Many of my conversations with GTM leaders hit a wall at “data”. We’re talking about pipeline improvements. They’re getting excited. Then a switch flips in their brain. The energy drops. They trail off. “But we can’t do that because we’ve got such bad data…”
The fact is, I’ve never met a GTM leader who claimed to have “good” data so this happens a lot. It comes in many different flavors:
“We can’t give reps more focused books. Our territories are so big right now because we just don’t know X and reps have to DQ so many accounts…”
“We can’t get connect rates up so we just have to do more activity. We’ve tried all the providers but their phone numbers are terrible…”
“I know we’ve got 50k accounts but we can’t work them. Marketing bought a bunch of lists over the years and there’s tons of old stuff in there plus a lot of duplicates…”

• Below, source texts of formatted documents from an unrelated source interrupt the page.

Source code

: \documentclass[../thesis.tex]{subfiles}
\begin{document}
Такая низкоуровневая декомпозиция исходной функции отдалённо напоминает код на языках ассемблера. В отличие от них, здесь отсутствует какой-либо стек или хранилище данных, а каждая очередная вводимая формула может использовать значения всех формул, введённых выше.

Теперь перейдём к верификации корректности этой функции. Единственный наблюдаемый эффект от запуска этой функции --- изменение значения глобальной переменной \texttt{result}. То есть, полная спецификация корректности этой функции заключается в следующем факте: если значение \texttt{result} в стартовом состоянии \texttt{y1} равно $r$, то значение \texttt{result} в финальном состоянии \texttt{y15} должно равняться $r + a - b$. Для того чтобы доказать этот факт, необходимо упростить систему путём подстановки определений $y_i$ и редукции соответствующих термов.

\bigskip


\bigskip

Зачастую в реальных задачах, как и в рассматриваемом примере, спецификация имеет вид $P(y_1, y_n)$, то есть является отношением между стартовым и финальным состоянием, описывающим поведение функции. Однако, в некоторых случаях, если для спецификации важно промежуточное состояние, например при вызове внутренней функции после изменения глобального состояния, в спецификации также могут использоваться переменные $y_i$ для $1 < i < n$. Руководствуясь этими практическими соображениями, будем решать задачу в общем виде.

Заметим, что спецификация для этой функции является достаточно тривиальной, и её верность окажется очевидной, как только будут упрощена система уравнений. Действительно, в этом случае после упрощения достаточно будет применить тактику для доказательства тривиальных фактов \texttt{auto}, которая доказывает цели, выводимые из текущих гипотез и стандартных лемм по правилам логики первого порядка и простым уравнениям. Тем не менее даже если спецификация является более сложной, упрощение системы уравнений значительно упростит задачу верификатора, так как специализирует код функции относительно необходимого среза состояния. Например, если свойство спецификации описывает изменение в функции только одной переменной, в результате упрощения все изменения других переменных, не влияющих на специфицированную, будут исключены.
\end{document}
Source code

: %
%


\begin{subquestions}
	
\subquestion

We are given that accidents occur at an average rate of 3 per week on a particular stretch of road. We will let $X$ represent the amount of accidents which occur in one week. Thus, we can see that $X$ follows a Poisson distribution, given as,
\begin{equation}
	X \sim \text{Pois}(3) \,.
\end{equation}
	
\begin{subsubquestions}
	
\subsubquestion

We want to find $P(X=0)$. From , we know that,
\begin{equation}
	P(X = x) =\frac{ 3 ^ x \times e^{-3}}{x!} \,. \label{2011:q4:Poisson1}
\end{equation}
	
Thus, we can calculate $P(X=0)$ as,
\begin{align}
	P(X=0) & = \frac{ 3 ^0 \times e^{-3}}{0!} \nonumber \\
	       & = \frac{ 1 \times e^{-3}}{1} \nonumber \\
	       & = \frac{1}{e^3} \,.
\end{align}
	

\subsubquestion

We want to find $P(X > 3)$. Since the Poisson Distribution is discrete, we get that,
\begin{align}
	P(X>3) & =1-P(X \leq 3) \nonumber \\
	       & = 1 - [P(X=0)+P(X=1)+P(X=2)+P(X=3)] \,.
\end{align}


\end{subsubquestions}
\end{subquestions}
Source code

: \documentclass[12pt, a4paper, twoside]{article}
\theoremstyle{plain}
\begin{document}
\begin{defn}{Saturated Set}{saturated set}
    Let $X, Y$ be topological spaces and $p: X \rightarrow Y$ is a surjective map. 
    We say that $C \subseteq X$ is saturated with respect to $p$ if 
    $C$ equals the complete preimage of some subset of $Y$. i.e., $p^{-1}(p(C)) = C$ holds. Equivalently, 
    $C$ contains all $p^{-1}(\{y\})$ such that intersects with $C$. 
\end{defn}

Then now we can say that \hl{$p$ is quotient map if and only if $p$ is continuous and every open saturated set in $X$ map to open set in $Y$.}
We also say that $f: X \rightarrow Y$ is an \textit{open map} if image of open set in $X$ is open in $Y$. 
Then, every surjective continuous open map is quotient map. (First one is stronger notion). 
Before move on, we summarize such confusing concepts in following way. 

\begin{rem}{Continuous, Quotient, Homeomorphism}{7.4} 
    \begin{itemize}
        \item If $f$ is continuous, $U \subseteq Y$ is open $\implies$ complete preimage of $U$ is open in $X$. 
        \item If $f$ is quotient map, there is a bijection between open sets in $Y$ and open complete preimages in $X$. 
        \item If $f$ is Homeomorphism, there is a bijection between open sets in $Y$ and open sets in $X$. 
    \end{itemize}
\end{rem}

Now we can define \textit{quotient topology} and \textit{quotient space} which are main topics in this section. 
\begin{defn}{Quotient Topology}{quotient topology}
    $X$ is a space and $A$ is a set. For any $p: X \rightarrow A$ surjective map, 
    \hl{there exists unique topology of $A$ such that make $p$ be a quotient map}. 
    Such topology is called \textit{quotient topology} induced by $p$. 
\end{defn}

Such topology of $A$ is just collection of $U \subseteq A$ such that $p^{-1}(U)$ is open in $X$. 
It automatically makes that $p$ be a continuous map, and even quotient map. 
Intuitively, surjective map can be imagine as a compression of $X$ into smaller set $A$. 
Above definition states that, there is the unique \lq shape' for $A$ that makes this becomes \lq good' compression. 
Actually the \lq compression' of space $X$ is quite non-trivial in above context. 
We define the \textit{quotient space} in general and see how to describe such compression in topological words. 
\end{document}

“I can’t stop reps from stepping on each other. Our hierarchies are terrible. Somebody loaded a bunch of data before I got here and nothing’s connected…”
And on it goes.
This deflated conversation happens with both sales and RevOps leaders even though it affects each of them differently. RevOps folks mostly seem tired—a bit worn down by the scope of the problem. Sales leaders are more frustrated. They usually can’t solve the problem directly but they have to live with the consequences.
There’s one more contributing factor to the defeatism. Most companies treat bad data like a sickness. They think: “we just need to take these antibiotics and we’ll be cured.” They tolerate the current situation and make plans for what they’ll do once they’re all better.
The cure never comes, because “bad” data is like a chronic disease. You can’t cure it; you can only manage it. The fact that everyone seems to have the same disease doesn’t make the symptoms any better.
There’s plenty of help out there. Just like in real life, it’s a big business to sell the drugs to manage a widespread chronic disease. Clay just raised $100M on a $3.1B valuation. ZoomInfo pulls down a cool $1.2B in revenue annually1. Yet, the symptoms persist.
Like most chronic diseases, the pills help but they’re not the full solution. You’ve also got to make some changes to your lifestyle and your perspective.
In this article, I want to share a framework that can enable both sales leaders and RevOps leaders manage the chronic disease of “bad” data. Maybe in the process we can let go of the “good” data vs “bad” data binary and learn to make progress no matter what.
Let’s dig in.
A brief story about bad data
When I started as SVP of RevOps for a publicly traded company, the first thing the CFO talked to me about was bad CRM data—specifically duplicate accounts. He was the first, but he wasn’t alone. As I made my rounds to meet the GTM leadership, every person brought it up. I heard the same story from the ops team I inherited.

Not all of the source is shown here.